TO DO → Give the lines again word for word, beginning with the one containing "- Profile validation: 11 тестов" and ending with the last line of the material below.

== == ==

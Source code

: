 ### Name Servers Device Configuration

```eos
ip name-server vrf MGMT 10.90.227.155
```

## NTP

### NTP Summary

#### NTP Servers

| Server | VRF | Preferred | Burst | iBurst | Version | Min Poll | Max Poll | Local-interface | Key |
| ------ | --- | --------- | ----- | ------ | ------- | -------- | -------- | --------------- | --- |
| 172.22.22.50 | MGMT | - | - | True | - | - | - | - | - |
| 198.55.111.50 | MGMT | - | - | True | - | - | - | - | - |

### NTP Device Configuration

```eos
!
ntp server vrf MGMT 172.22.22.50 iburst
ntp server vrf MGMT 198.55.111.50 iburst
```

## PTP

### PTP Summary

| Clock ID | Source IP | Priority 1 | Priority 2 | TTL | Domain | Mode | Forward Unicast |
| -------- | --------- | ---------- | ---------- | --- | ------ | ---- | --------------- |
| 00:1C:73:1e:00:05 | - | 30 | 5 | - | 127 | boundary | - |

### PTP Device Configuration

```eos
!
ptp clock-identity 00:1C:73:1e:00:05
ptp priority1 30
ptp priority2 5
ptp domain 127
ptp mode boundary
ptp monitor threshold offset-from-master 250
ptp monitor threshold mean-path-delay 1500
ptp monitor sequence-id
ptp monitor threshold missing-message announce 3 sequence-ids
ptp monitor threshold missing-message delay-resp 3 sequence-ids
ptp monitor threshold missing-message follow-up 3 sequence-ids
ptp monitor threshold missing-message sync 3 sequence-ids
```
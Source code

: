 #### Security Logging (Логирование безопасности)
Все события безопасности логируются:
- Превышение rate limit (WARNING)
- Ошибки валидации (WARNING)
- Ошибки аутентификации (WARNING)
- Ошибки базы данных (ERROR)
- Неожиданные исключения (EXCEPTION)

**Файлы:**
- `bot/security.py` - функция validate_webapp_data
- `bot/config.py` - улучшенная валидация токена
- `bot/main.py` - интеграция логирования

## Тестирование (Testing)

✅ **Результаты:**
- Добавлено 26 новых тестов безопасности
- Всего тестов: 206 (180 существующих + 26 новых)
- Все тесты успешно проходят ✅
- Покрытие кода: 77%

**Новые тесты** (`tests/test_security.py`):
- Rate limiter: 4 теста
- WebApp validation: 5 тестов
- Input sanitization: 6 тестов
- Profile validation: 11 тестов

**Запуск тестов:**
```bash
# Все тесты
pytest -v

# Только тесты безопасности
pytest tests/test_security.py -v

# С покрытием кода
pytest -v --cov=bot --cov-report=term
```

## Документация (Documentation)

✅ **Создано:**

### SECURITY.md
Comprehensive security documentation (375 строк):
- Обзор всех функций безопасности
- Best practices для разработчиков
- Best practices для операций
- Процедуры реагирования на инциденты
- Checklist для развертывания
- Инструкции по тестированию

== == ==

ANSWER SECTION →
- Profile validation: 11 тестов

**Запуск тестов:**
```bash
# Все тесты
pytest -v

# Только тесты безопасности
pytest tests/test_security.py -v

# С покрытием кода
pytest -v --cov=bot --cov-report=term
```

## Документация (Documentation)

✅ **Создано:**

### SECURITY.md
Comprehensive security documentation (375 строк):
- Обзор всех функций безопасности
- Best practices для разработчиков
- Best practices для операций
- Процедуры реагирования на инциденты
- Checklist для развертывания
- Инструкции по тестированию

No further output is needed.